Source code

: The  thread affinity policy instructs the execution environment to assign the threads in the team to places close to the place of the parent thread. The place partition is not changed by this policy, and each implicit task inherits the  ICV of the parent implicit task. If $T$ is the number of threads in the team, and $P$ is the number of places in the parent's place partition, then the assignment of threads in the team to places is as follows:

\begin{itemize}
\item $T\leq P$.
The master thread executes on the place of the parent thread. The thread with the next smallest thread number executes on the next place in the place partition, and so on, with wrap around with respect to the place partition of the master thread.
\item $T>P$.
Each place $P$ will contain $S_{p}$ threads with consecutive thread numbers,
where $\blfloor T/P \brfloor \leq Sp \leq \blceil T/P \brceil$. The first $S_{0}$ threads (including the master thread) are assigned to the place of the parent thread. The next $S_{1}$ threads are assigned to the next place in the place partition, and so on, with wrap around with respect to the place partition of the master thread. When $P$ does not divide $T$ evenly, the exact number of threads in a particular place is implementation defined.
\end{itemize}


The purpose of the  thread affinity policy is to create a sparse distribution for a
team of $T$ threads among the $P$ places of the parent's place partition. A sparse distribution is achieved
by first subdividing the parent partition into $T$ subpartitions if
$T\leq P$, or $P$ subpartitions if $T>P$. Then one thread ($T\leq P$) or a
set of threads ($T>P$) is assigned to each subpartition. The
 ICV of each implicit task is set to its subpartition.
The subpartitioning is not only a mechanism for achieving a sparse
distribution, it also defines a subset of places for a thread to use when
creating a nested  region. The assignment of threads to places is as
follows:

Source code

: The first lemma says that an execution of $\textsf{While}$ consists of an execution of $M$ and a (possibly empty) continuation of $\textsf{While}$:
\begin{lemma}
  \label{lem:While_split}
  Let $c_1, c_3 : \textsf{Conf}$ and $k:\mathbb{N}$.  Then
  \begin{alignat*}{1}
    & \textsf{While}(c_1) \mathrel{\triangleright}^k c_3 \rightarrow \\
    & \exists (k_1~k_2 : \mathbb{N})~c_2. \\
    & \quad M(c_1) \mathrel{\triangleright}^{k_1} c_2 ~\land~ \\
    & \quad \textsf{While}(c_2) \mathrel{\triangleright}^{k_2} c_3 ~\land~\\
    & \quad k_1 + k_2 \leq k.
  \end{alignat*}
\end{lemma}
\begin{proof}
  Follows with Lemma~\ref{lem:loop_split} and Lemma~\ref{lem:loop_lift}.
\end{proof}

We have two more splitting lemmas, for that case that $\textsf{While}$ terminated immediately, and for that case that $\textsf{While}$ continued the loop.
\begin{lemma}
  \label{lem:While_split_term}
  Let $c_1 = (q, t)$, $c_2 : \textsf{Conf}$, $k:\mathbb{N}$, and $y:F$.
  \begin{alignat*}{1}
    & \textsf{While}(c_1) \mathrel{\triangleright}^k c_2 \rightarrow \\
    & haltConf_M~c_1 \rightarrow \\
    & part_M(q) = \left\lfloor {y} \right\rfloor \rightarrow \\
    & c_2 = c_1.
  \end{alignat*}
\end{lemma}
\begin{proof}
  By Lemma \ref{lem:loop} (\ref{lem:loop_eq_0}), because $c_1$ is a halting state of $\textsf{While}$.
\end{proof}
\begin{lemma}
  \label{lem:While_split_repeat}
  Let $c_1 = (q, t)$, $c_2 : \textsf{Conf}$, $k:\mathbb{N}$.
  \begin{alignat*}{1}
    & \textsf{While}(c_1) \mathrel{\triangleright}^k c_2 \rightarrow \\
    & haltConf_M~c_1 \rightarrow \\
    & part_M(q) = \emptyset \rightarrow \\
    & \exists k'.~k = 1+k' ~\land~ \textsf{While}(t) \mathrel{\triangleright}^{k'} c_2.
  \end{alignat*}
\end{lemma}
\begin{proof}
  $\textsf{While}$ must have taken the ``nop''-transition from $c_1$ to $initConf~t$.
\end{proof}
========
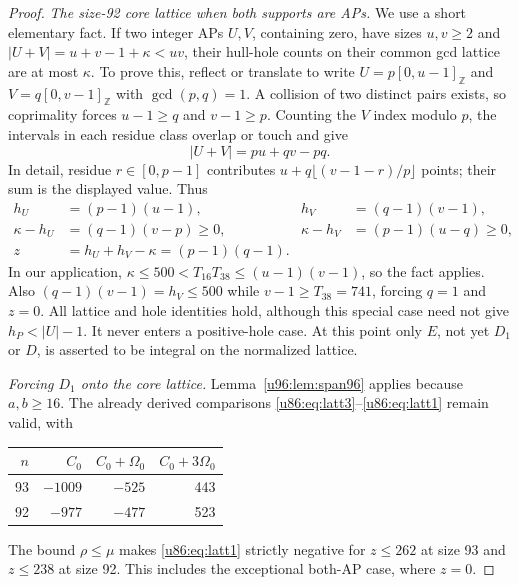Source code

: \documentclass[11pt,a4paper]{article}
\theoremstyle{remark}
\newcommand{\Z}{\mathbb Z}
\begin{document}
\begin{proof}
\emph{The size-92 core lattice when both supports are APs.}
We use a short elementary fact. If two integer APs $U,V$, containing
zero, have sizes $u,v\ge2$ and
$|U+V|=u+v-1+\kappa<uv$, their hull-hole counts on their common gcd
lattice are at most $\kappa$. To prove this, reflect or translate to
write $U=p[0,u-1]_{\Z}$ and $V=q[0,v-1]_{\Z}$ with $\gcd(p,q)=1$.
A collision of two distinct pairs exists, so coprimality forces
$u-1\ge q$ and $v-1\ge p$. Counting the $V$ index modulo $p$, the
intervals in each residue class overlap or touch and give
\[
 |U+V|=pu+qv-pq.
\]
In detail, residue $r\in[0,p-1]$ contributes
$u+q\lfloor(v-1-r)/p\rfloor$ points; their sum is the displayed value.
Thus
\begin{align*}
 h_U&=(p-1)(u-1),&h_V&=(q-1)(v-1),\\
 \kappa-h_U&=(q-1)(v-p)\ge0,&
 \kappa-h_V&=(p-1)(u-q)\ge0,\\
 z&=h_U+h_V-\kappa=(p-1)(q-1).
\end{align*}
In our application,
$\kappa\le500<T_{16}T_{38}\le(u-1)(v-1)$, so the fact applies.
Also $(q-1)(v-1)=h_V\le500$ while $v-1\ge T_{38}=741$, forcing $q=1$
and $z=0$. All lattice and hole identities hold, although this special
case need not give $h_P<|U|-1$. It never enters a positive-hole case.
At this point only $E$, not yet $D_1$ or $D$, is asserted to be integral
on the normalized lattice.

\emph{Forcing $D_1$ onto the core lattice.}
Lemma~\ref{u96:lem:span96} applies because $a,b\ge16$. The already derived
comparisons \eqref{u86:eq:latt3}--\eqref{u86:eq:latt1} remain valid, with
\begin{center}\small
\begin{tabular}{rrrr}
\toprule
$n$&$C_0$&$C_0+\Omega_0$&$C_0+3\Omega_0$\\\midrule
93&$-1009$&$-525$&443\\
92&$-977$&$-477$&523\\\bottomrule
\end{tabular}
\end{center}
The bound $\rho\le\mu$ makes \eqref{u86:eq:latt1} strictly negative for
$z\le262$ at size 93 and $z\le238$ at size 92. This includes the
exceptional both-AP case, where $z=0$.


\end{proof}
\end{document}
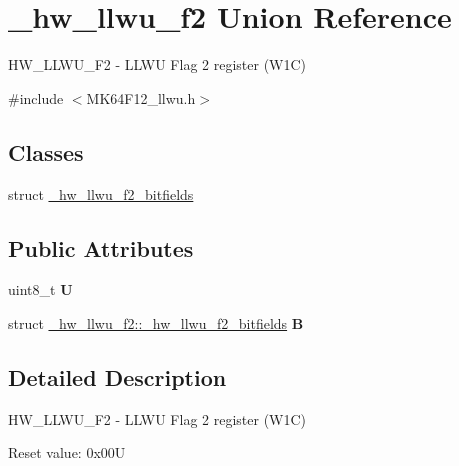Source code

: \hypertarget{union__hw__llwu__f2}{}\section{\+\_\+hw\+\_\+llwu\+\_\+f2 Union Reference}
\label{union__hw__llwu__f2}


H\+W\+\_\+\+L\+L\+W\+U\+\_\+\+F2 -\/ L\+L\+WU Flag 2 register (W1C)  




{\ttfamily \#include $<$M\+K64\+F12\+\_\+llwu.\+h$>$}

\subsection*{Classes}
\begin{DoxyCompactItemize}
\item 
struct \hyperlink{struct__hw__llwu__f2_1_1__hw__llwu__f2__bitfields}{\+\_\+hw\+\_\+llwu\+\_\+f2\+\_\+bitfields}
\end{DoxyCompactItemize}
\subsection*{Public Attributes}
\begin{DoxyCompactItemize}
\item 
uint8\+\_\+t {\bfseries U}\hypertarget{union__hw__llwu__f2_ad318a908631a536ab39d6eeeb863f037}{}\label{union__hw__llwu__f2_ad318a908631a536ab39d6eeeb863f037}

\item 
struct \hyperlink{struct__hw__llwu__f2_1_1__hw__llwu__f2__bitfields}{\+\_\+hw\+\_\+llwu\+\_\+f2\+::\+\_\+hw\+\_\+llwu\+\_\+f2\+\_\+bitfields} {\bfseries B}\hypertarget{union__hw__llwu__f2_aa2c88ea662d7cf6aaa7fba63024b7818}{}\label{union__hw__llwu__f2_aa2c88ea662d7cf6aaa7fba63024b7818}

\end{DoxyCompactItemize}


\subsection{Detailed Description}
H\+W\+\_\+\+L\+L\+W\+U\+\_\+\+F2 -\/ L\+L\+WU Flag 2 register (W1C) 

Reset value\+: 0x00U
========
Assignment
Pull out every line of the records above that contains the word "team".

Expected output
: The  thread affinity policy instructs the execution environment to assign the threads in the team to places close to the place of the parent thread. The place partition is not changed by this policy, and each implicit task inherits the  ICV of the parent implicit task. If $T$ is the number of threads in the team, and $P$ is the number of places in the parent's place partition, then the assignment of threads in the team to places is as follows:
team of $T$ threads among the $P$ places of the parent's place partition. A sparse distribution is achieved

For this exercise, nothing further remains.